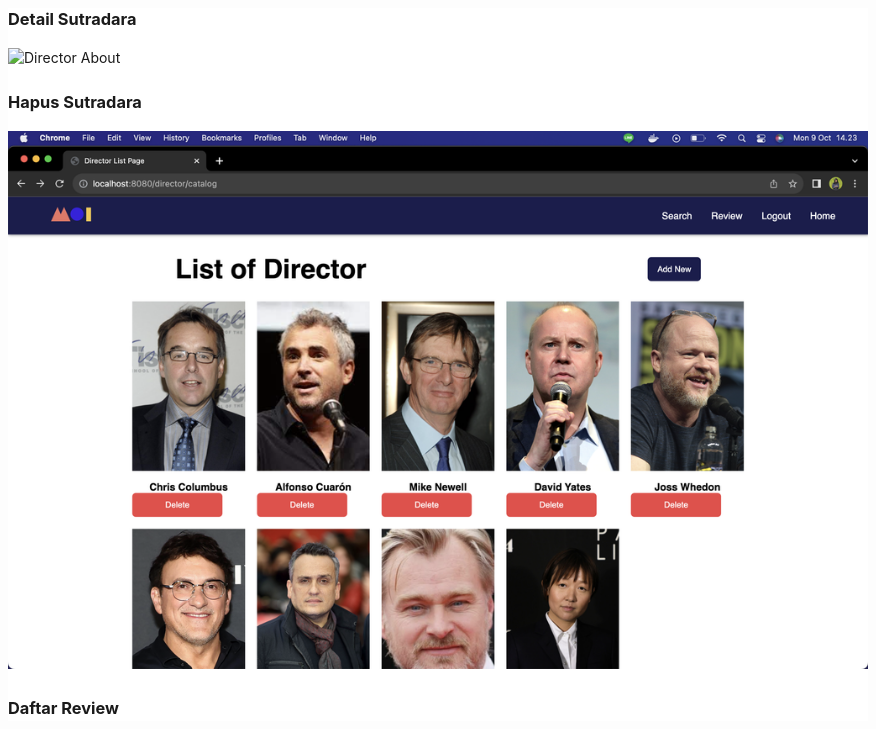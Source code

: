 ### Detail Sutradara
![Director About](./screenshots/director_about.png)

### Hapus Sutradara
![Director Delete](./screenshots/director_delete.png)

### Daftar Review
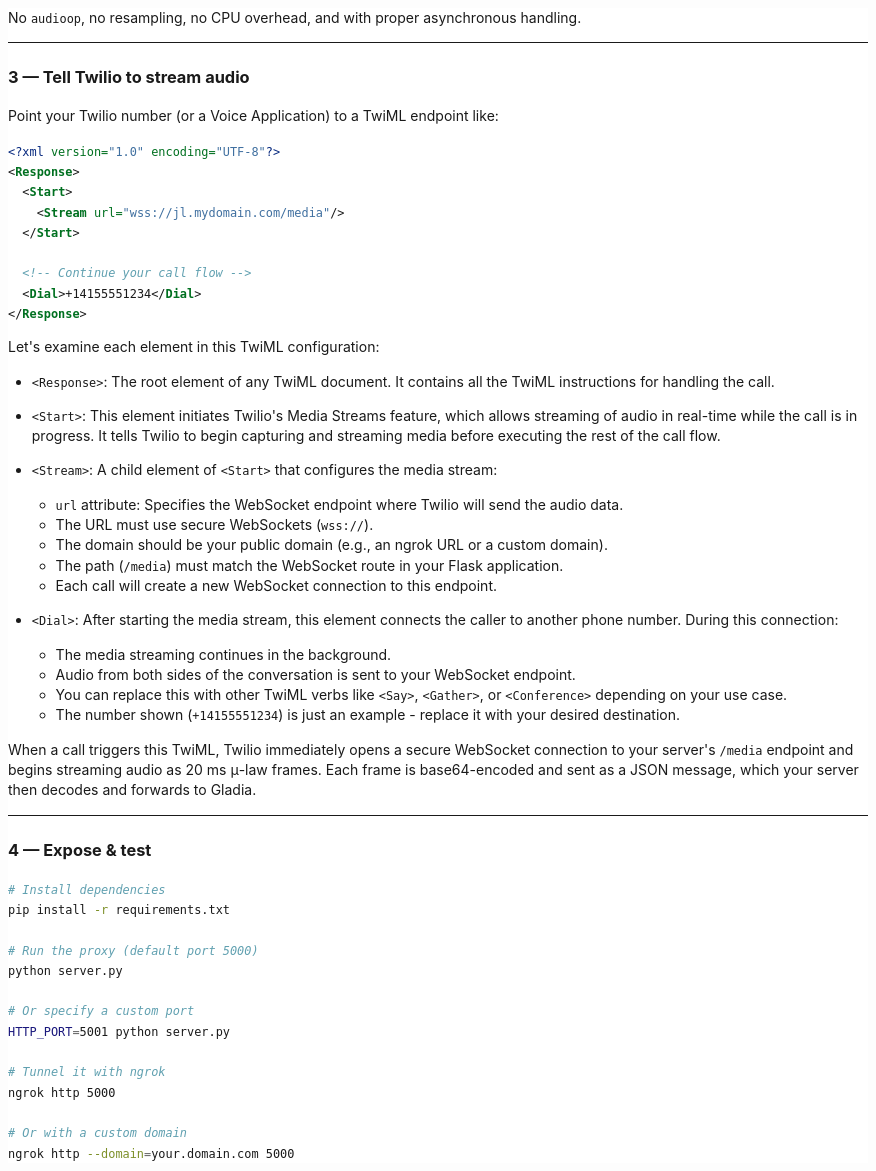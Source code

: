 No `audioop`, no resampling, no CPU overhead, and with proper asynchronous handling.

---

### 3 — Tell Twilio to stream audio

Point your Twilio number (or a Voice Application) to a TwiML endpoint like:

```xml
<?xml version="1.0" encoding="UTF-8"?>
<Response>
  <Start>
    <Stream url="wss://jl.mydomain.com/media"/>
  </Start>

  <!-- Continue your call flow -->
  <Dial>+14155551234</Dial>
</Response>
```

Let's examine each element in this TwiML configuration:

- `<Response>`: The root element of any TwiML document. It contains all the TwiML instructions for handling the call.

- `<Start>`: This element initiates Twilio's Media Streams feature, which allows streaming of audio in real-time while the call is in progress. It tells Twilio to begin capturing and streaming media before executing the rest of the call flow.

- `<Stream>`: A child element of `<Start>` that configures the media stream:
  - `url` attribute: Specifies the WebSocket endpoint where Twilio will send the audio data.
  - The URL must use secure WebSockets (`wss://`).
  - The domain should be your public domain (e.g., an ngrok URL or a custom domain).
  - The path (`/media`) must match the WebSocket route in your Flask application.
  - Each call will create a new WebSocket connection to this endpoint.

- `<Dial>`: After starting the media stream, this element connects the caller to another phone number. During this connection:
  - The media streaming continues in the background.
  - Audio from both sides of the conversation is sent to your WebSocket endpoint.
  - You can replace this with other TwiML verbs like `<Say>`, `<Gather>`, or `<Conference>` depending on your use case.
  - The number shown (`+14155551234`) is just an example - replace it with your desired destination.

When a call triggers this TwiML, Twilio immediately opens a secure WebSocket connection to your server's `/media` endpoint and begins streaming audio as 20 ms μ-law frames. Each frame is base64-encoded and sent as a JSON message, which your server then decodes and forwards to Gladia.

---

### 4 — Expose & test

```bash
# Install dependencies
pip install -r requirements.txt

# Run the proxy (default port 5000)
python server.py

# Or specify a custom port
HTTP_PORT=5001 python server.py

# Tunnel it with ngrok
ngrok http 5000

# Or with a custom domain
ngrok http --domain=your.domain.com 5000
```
= = = = =
[Exercise directions]
From the entries, report every line in which the string "will" occurs.

[Response to the task]
  - `url` attribute: Specifies the WebSocket endpoint where Twilio will send the audio data.
  - Each call will create a new WebSocket connection to this endpoint.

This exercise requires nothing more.